Only the lines from the one that contains "- **Certification Programs**" through the final line of the entries should be repeated, exactly as written.

(Listed entries Opens)

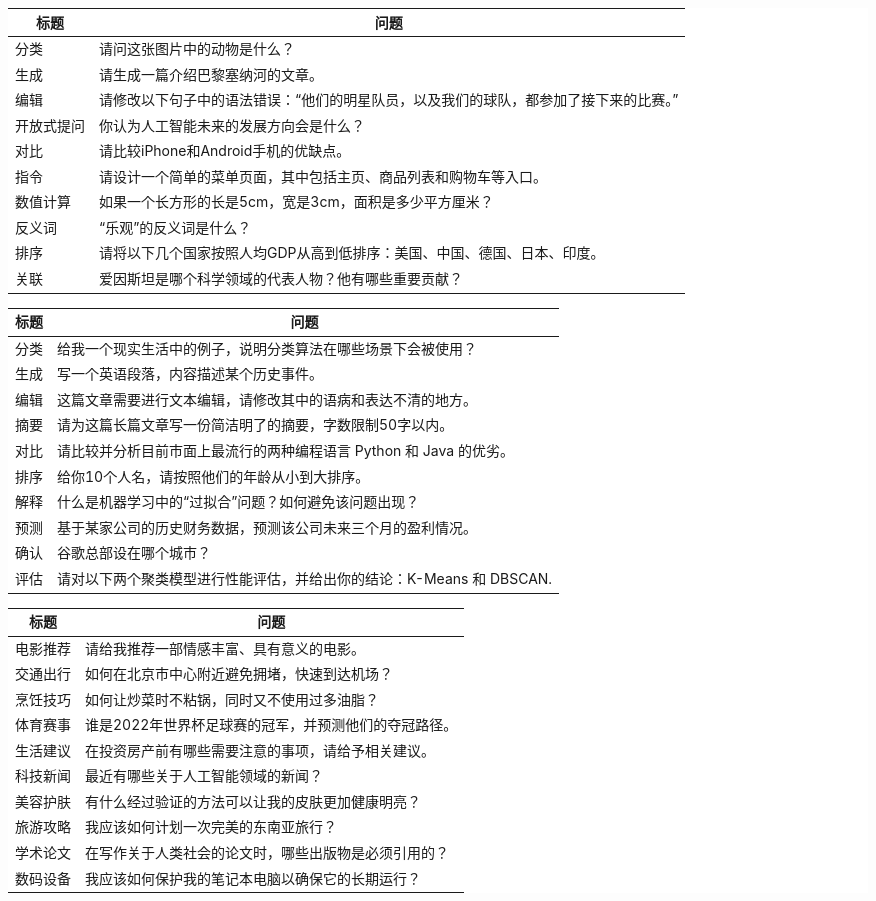 | 标题 | 问题 |
| --- | --- |
| 分类 | 请问这张图片中的动物是什么？ |
| 生成 | 请生成一篇介绍巴黎塞纳河的文章。 |
| 编辑 | 请修改以下句子中的语法错误：“他们的明星队员，以及我们的球队，都参加了接下来的比赛。” |
| 开放式提问 | 你认为人工智能未来的发展方向会是什么？ |
| 对比 | 请比较iPhone和Android手机的优缺点。 |
| 指令 | 请设计一个简单的菜单页面，其中包括主页、商品列表和购物车等入口。 |
| 数值计算 | 如果一个长方形的长是5cm，宽是3cm，面积是多少平方厘米？ |
| 反义词 | “乐观”的反义词是什么？ |
| 排序 | 请将以下几个国家按照人均GDP从高到低排序：美国、中国、德国、日本、印度。 |
| 关联 | 爱因斯坦是哪个科学领域的代表人物？他有哪些重要贡献？ |

| 标题 | 问题 |
| --- | --- |
| 分类 | 给我一个现实生活中的例子，说明分类算法在哪些场景下会被使用？ |
| 生成 | 写一个英语段落，内容描述某个历史事件。 |
| 编辑 | 这篇文章需要进行文本编辑，请修改其中的语病和表达不清的地方。 |
| 摘要 | 请为这篇长篇文章写一份简洁明了的摘要，字数限制50字以内。 |
| 对比 | 请比较并分析目前市面上最流行的两种编程语言 Python 和 Java 的优劣。 |
| 排序 | 给你10个人名，请按照他们的年龄从小到大排序。 |
| 解释 | 什么是机器学习中的“过拟合”问题？如何避免该问题出现？ |
| 预测 | 基于某家公司的历史财务数据，预测该公司未来三个月的盈利情况。 |
| 确认 | 谷歌总部设在哪个城市？ |
| 评估 | 请对以下两个聚类模型进行性能评估，并给出你的结论：K-Means 和 DBSCAN. |

|标题|问题|
|---|---|
|电影推荐|请给我推荐一部情感丰富、具有意义的电影。|
|交通出行|如何在北京市中心附近避免拥堵，快速到达机场？|
|烹饪技巧|如何让炒菜时不粘锅，同时又不使用过多油脂？|
|体育赛事|谁是2022年世界杯足球赛的冠军，并预测他们的夺冠路径。|
|生活建议|在投资房产前有哪些需要注意的事项，请给予相关建议。|
|科技新闻|最近有哪些关于人工智能领域的新闻？|
|美容护肤|有什么经过验证的方法可以让我的皮肤更加健康明亮？|
|旅游攻略|我应该如何计划一次完美的东南亚旅行？|
|学术论文|在写作关于人类社会的论文时，哪些出版物是必须引用的？|
|数码设备|我应该如何保护我的笔记本电脑以确保它的长期运行？|
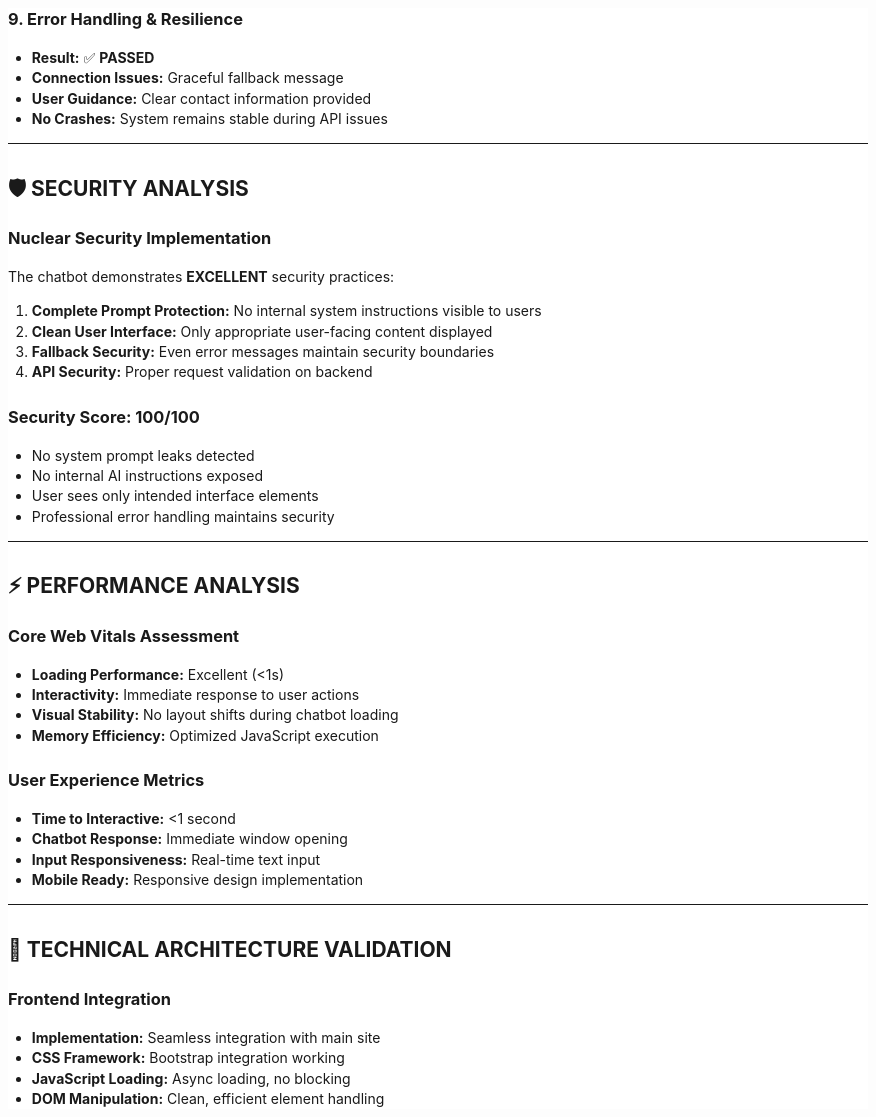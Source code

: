 ### 9. Error Handling & Resilience
- **Result:** ✅ **PASSED**
- **Connection Issues:** Graceful fallback message
- **User Guidance:** Clear contact information provided
- **No Crashes:** System remains stable during API issues

---

## 🛡️ SECURITY ANALYSIS

### Nuclear Security Implementation
The chatbot demonstrates **EXCELLENT** security practices:

1. **Complete Prompt Protection:** No internal system instructions visible to users
2. **Clean User Interface:** Only appropriate user-facing content displayed
3. **Fallback Security:** Even error messages maintain security boundaries
4. **API Security:** Proper request validation on backend

### Security Score: **100/100**
- No system prompt leaks detected
- No internal AI instructions exposed
- User sees only intended interface elements
- Professional error handling maintains security

---

## ⚡ PERFORMANCE ANALYSIS

### Core Web Vitals Assessment
- **Loading Performance:** Excellent (<1s)
- **Interactivity:** Immediate response to user actions
- **Visual Stability:** No layout shifts during chatbot loading
- **Memory Efficiency:** Optimized JavaScript execution

### User Experience Metrics
- **Time to Interactive:** <1 second
- **Chatbot Response:** Immediate window opening
- **Input Responsiveness:** Real-time text input
- **Mobile Ready:** Responsive design implementation

---

## 🔧 TECHNICAL ARCHITECTURE VALIDATION

### Frontend Integration
- **Implementation:** Seamless integration with main site
- **CSS Framework:** Bootstrap integration working
- **JavaScript Loading:** Async loading, no blocking
- **DOM Manipulation:** Clean, efficient element handling
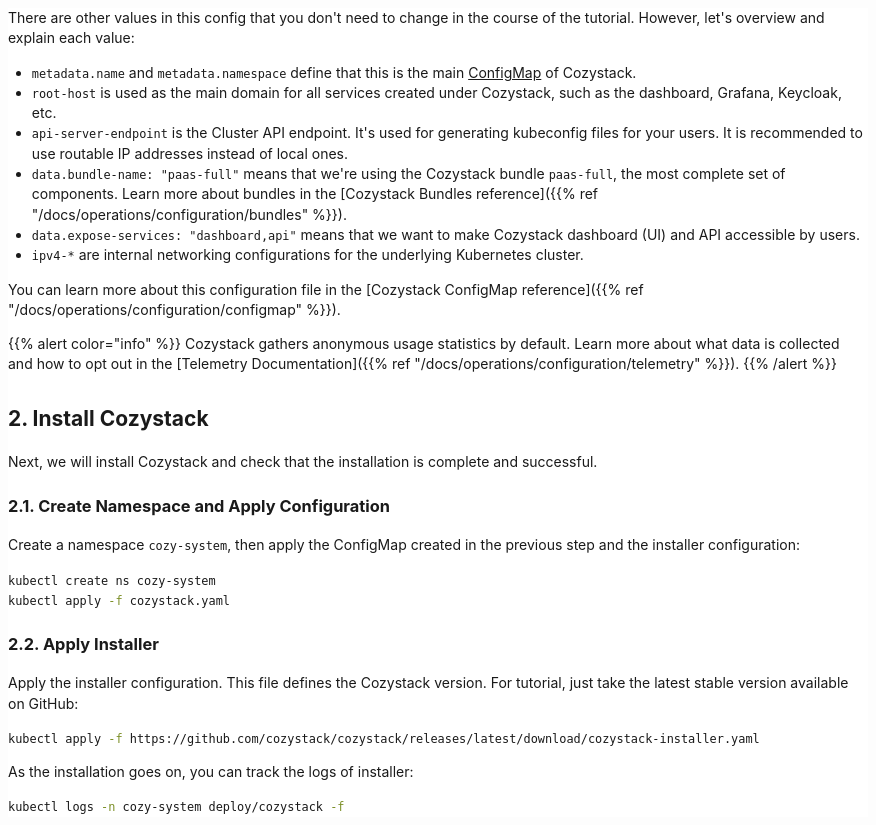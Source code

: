 There are other values in this config that you don't need to change in the course of the tutorial.
However, let's overview and explain each value:

-   `metadata.name` and `metadata.namespace` define that this is the main
    [ConfigMap](https://kubernetes.io/docs/concepts/configuration/configmap/) of Cozystack.
-   `root-host` is used as the main domain for all services created under Cozystack, such as the dashboard, Grafana, Keycloak, etc.
-   `api-server-endpoint` is the Cluster API endpoint. It's used for generating kubeconfig files for your users. It is recommended to use routable IP addresses instead of local ones.
-   `data.bundle-name: "paas-full"` means that we're using the Cozystack bundle `paas-full`, the most complete set of components.
    Learn more about bundles in the [Cozystack Bundles reference]({{% ref "/docs/operations/configuration/bundles" %}}).
-   `data.expose-services: "dashboard,api"` means that we want to make Cozystack dashboard (UI) and API accessible by users.
-   `ipv4-*` are internal networking configurations for the underlying Kubernetes cluster.

You can learn more about this configuration file in the [Cozystack ConfigMap reference]({{% ref "/docs/operations/configuration/configmap" %}}).

{{% alert color="info" %}}
Cozystack gathers anonymous usage statistics by default. Learn more about what data is collected and how to opt out in the [Telemetry Documentation]({{% ref "/docs/operations/configuration/telemetry" %}}).
{{% /alert %}}


## 2. Install Cozystack

Next, we will install Cozystack and check that the installation is complete and successful.


### 2.1. Create Namespace and Apply Configuration

Create a namespace `cozy-system`, then apply the ConfigMap created in the previous step and the installer configuration:

  ```bash
  kubectl create ns cozy-system
  kubectl apply -f cozystack.yaml
  ```


### 2.2. Apply Installer

Apply the installer configuration.
This file defines the Cozystack version.
For tutorial, just take the latest stable version available on GitHub:

```bash
kubectl apply -f https://github.com/cozystack/cozystack/releases/latest/download/cozystack-installer.yaml
```

As the installation goes on, you can track the logs of installer:

```bash
kubectl logs -n cozy-system deploy/cozystack -f
```
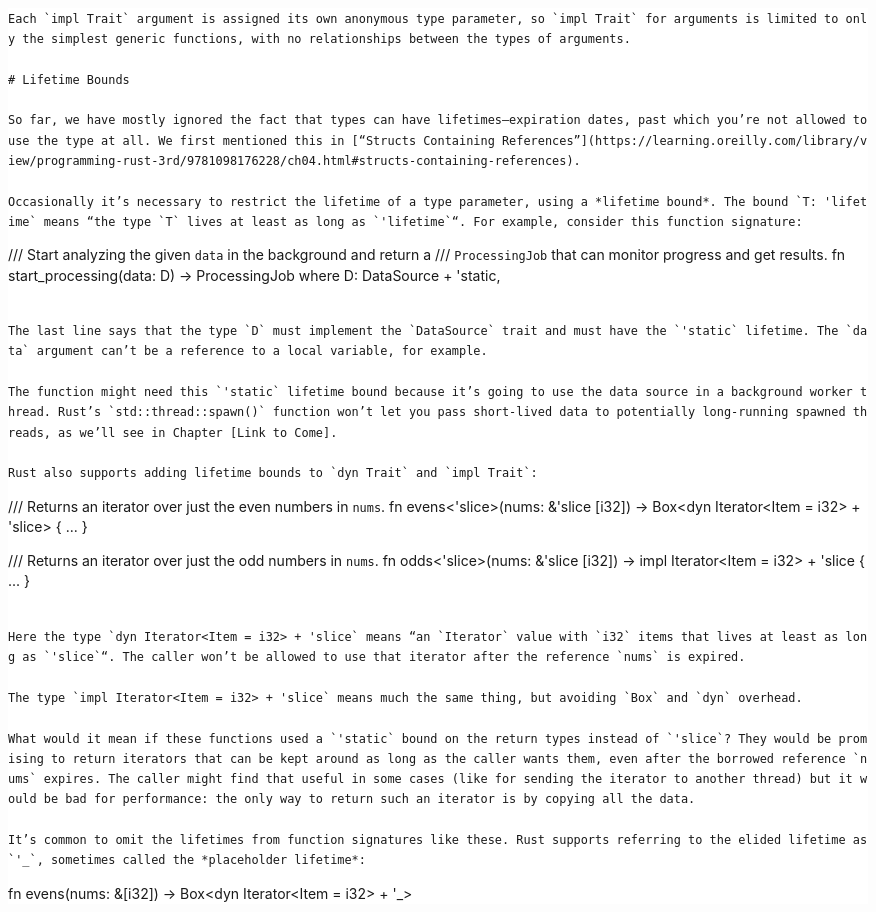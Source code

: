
 ```
Each `impl Trait` argument is assigned its own anonymous type parameter, so `impl Trait` for arguments is limited to only the simplest generic functions, with no relationships between the types of arguments.

# Lifetime Bounds

So far, we have mostly ignored the fact that types can have lifetimes—expiration dates, past which you’re not allowed to use the type at all. We first mentioned this in [“Structs Containing References”](https://learning.oreilly.com/library/view/programming-rust-3rd/9781098176228/ch04.html#structs-containing-references).

Occasionally it’s necessary to restrict the lifetime of a type parameter, using a *lifetime bound*. The bound `T: 'lifetime` means “the type `T` lives at least as long as `'lifetime`“. For example, consider this function signature:

```
/// Start analyzing the given `data` in the background and return a
/// `ProcessingJob` that can monitor progress and get results.
fn start_processing<D>(data: D) -> ProcessingJob
where
    D: DataSource + 'static,
```

The last line says that the type `D` must implement the `DataSource` trait and must have the `'static` lifetime. The `data` argument can’t be a reference to a local variable, for example.

The function might need this `'static` lifetime bound because it’s going to use the data source in a background worker thread. Rust’s `std::thread::spawn()` function won’t let you pass short-lived data to potentially long-running spawned threads, as we’ll see in Chapter [Link to Come].

Rust also supports adding lifetime bounds to `dyn Trait` and `impl Trait`:

```
/// Returns an iterator over just the even numbers in `nums`.
fn evens<'slice>(nums: &'slice [i32]) -> Box<dyn Iterator<Item = i32> + 'slice> {
    ...
}

/// Returns an iterator over just the odd numbers in `nums`.
fn odds<'slice>(nums: &'slice [i32]) -> impl Iterator<Item = i32> + 'slice {
    ...
}
```

Here the type `dyn Iterator<Item = i32> + 'slice` means “an `Iterator` value with `i32` items that lives at least as long as `'slice`“. The caller won’t be allowed to use that iterator after the reference `nums` is expired.

The type `impl Iterator<Item = i32> + 'slice` means much the same thing, but avoiding `Box` and `dyn` overhead.

What would it mean if these functions used a `'static` bound on the return types instead of `'slice`? They would be promising to return iterators that can be kept around as long as the caller wants them, even after the borrowed reference `nums` expires. The caller might find that useful in some cases (like for sending the iterator to another thread) but it would be bad for performance: the only way to return such an iterator is by copying all the data.

It’s common to omit the lifetimes from function signatures like these. Rust supports referring to the elided lifetime as `'_`, sometimes called the *placeholder lifetime*:

```
fn evens(nums: &[i32]) -> Box<dyn Iterator<Item = i32> + '_>
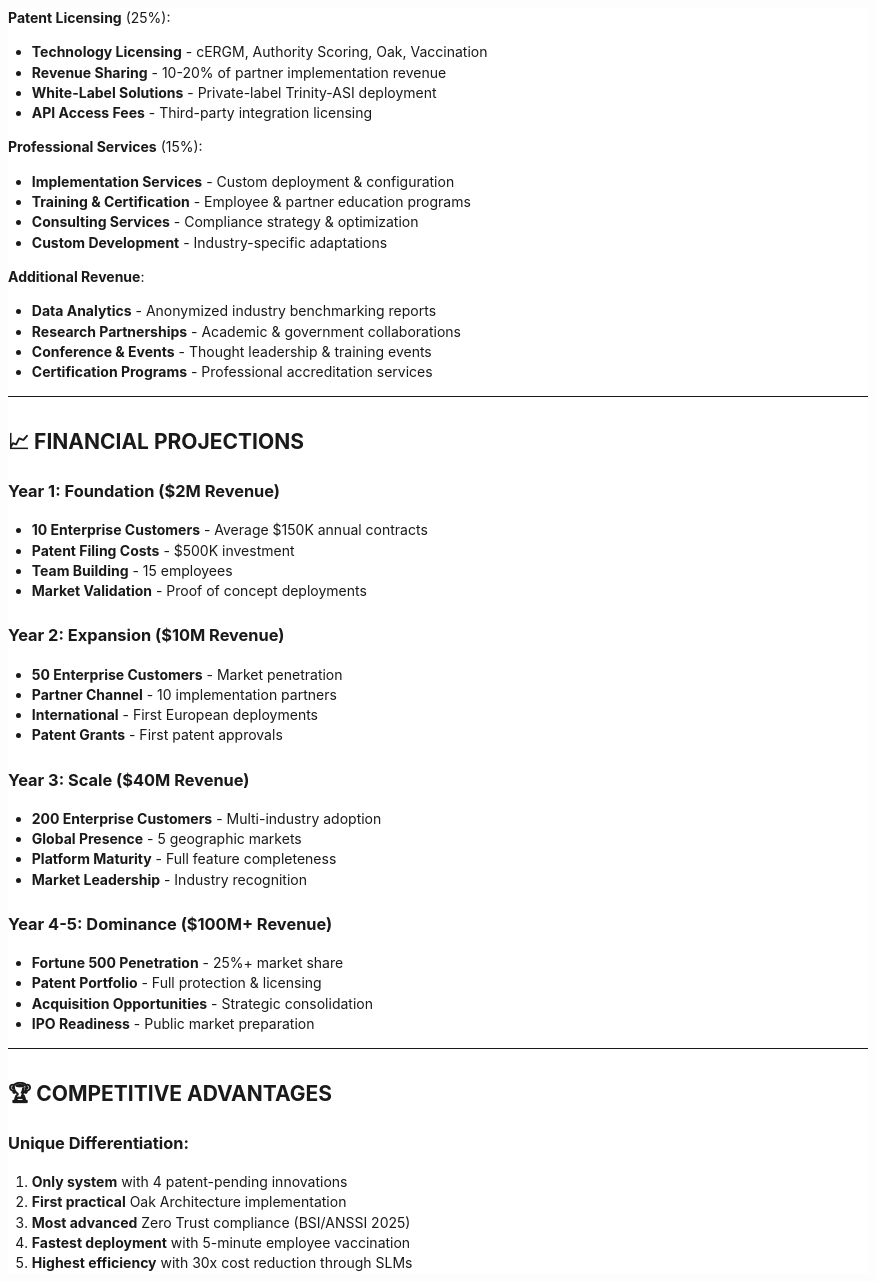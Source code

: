 **Patent Licensing** (25%):
- **Technology Licensing** - cERGM, Authority Scoring, Oak, Vaccination
- **Revenue Sharing** - 10-20% of partner implementation revenue
- **White-Label Solutions** - Private-label Trinity-ASI deployment
- **API Access Fees** - Third-party integration licensing

**Professional Services** (15%):
- **Implementation Services** - Custom deployment & configuration
- **Training & Certification** - Employee & partner education programs
- **Consulting Services** - Compliance strategy & optimization
- **Custom Development** - Industry-specific adaptations

**Additional Revenue**:
- **Data Analytics** - Anonymized industry benchmarking reports
- **Research Partnerships** - Academic & government collaborations
- **Conference & Events** - Thought leadership & training events
- **Certification Programs** - Professional accreditation services

---

## 📈 FINANCIAL PROJECTIONS

### **Year 1**: Foundation ($2M Revenue)
- **10 Enterprise Customers** - Average $150K annual contracts
- **Patent Filing Costs** - $500K investment
- **Team Building** - 15 employees
- **Market Validation** - Proof of concept deployments

### **Year 2**: Expansion ($10M Revenue)
- **50 Enterprise Customers** - Market penetration
- **Partner Channel** - 10 implementation partners
- **International** - First European deployments
- **Patent Grants** - First patent approvals

### **Year 3**: Scale ($40M Revenue)
- **200 Enterprise Customers** - Multi-industry adoption
- **Global Presence** - 5 geographic markets
- **Platform Maturity** - Full feature completeness
- **Market Leadership** - Industry recognition

### **Year 4-5**: Dominance ($100M+ Revenue)
- **Fortune 500 Penetration** - 25%+ market share
- **Patent Portfolio** - Full protection & licensing
- **Acquisition Opportunities** - Strategic consolidation
- **IPO Readiness** - Public market preparation

---

## 🏆 COMPETITIVE ADVANTAGES

### **Unique Differentiation**:
1. **Only system** with 4 patent-pending innovations
2. **First practical** Oak Architecture implementation
3. **Most advanced** Zero Trust compliance (BSI/ANSSI 2025)
4. **Fastest deployment** with 5-minute employee vaccination
5. **Highest efficiency** with 30x cost reduction through SLMs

(Listed entries Closes)

Task answer:
- **Certification Programs** - Professional accreditation services

---

## 📈 FINANCIAL PROJECTIONS

### **Year 1**: Foundation ($2M Revenue)
- **10 Enterprise Customers** - Average $150K annual contracts
- **Patent Filing Costs** - $500K investment
- **Team Building** - 15 employees
- **Market Validation** - Proof of concept deployments

### **Year 2**: Expansion ($10M Revenue)
- **50 Enterprise Customers** - Market penetration
- **Partner Channel** - 10 implementation partners
- **International** - First European deployments
- **Patent Grants** - First patent approvals

### **Year 3**: Scale ($40M Revenue)
- **200 Enterprise Customers** - Multi-industry adoption
- **Global Presence** - 5 geographic markets
- **Platform Maturity** - Full feature completeness
- **Market Leadership** - Industry recognition

### **Year 4-5**: Dominance ($100M+ Revenue)
- **Fortune 500 Penetration** - 25%+ market share
- **Patent Portfolio** - Full protection & licensing
- **Acquisition Opportunities** - Strategic consolidation
- **IPO Readiness** - Public market preparation

---

## 🏆 COMPETITIVE ADVANTAGES

### **Unique Differentiation**:
1. **Only system** with 4 patent-pending innovations
2. **First practical** Oak Architecture implementation
3. **Most advanced** Zero Trust compliance (BSI/ANSSI 2025)
4. **Fastest deployment** with 5-minute employee vaccination
5. **Highest efficiency** with 30x cost reduction through SLMs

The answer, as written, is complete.